Can the Transformer be viewed as a special case of a Graph Neural Network (GNN)?

A natural language text can be seen as a knowledge graph

By Taewoon Kim

In recent years, Transformers have dominated the field of natural language processing (NLP), while Graph Neural Networks (GNNs) have proven essential for tasks involving graph-structured data. Interestingly, the Transformer can be seen as a special case of GNNs, particularly as an attention-based GNN. This connection emerges when we treat natural language as graph data, where tokens (words) are nodes, and their sequential relationships form edges.

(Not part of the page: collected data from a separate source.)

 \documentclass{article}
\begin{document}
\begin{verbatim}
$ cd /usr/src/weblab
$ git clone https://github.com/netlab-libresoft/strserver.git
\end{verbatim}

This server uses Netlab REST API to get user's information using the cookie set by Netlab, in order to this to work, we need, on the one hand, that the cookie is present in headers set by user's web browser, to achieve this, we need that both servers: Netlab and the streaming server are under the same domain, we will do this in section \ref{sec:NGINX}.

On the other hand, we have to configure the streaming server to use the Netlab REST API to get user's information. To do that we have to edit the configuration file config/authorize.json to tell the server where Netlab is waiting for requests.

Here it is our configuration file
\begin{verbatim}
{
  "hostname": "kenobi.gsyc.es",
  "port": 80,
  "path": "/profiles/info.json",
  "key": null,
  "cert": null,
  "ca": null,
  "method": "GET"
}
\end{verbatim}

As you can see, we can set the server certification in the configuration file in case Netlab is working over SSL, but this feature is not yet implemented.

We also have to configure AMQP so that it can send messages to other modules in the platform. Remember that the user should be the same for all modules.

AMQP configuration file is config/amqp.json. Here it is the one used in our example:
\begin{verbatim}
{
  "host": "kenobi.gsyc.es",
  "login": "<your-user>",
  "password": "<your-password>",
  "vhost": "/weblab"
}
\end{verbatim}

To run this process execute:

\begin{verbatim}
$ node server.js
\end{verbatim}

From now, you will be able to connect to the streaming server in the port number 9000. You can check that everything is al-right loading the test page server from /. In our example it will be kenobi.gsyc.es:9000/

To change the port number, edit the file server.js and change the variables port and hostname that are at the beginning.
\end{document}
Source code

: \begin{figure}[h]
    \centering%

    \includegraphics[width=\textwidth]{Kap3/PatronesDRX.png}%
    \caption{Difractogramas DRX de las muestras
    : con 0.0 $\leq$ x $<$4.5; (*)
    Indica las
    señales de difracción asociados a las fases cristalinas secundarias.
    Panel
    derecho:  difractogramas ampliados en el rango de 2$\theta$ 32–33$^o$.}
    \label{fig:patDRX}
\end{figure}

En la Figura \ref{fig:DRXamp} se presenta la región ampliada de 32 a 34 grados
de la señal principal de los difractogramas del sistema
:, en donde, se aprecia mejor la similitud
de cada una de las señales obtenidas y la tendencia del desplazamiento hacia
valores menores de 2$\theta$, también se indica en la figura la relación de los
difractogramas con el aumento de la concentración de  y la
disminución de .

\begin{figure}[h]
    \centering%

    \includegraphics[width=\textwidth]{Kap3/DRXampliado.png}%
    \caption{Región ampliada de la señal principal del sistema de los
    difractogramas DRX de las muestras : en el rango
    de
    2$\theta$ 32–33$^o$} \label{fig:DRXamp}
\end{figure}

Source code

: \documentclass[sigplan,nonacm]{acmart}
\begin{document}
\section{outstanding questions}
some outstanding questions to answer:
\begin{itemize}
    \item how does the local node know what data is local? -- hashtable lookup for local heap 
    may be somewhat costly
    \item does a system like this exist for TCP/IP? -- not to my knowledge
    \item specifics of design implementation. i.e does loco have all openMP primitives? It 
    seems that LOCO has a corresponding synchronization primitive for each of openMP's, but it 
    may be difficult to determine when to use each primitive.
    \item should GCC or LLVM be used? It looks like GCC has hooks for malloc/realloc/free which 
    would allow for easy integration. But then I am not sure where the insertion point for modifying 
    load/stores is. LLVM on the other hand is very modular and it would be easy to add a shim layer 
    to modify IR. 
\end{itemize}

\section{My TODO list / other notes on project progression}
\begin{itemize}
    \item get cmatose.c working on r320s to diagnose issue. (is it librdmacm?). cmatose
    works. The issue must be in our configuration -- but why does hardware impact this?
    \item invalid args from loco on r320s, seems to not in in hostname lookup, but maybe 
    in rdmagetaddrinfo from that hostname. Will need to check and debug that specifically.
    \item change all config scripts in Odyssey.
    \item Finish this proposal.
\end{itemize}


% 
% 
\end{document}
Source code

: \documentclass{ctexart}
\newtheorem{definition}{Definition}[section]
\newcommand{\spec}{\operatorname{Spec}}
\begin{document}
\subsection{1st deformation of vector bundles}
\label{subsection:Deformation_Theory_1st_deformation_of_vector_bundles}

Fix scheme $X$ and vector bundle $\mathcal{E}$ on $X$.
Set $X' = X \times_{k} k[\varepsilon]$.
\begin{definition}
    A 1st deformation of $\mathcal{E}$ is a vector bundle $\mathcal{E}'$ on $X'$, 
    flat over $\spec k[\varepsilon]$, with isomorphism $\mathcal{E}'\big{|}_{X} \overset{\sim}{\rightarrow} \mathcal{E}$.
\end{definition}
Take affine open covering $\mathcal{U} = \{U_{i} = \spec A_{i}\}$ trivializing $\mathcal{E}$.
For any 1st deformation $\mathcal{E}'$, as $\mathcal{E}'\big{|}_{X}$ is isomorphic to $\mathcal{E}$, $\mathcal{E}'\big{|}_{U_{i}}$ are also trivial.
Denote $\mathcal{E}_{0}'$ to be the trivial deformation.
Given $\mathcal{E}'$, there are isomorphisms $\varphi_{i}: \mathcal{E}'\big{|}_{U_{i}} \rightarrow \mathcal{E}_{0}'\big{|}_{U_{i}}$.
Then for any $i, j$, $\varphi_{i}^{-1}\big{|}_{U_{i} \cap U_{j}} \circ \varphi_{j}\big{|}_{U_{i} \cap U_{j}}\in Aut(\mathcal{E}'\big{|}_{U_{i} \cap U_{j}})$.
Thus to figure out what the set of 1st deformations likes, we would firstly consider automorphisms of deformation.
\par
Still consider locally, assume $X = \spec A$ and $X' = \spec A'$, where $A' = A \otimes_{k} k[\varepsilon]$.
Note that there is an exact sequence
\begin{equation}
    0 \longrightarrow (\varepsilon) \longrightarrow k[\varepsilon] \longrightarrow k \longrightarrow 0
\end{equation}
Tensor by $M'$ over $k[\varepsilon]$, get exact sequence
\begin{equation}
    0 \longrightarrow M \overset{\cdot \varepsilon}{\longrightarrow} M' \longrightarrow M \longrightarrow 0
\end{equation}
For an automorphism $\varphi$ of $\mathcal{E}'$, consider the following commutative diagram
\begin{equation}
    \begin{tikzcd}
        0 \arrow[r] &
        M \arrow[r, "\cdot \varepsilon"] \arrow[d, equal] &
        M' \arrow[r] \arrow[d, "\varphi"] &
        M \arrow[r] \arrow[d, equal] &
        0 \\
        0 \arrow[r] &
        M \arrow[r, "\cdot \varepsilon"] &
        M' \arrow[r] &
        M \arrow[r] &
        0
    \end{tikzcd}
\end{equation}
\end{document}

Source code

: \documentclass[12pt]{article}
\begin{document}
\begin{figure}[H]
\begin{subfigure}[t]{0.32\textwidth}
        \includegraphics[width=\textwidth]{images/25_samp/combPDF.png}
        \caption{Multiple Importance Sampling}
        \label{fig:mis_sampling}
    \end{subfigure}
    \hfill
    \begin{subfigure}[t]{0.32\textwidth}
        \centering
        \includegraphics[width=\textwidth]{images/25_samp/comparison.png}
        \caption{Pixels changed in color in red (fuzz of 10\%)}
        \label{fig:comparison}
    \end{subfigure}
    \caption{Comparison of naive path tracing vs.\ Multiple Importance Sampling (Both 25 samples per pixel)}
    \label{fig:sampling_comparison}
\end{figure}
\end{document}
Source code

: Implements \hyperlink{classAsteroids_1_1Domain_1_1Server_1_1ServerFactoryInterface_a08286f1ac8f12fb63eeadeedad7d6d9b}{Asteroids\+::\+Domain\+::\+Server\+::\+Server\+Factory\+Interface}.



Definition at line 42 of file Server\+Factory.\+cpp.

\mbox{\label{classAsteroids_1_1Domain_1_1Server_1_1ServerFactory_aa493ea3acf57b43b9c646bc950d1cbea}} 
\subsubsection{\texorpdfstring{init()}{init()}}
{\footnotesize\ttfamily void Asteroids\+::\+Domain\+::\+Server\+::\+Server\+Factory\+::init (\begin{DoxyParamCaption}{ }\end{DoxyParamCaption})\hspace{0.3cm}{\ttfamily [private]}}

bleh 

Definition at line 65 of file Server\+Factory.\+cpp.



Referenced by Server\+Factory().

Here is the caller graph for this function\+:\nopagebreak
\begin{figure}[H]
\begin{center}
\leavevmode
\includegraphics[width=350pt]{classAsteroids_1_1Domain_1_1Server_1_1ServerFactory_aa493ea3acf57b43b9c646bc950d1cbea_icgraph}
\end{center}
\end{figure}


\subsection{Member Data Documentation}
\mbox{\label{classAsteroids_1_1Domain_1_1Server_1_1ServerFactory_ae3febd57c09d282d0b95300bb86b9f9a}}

In this post, we’ll explore how the Transformer fits into the broader class of GNNs, with an emphasis on the mathematical framework and how natural language sequences can be viewed as a specific case of graph-structured data.

What Are Graph Neural Networks?

Graph Neural Networks (GNNs) are designed to process graph-structured data. A graph \(G = (V, E)\) consists of:

  • Nodes \(V\) (vertices), which represent entities, and
  • Edges \(E\) (connections between nodes), which represent relationships between these entities.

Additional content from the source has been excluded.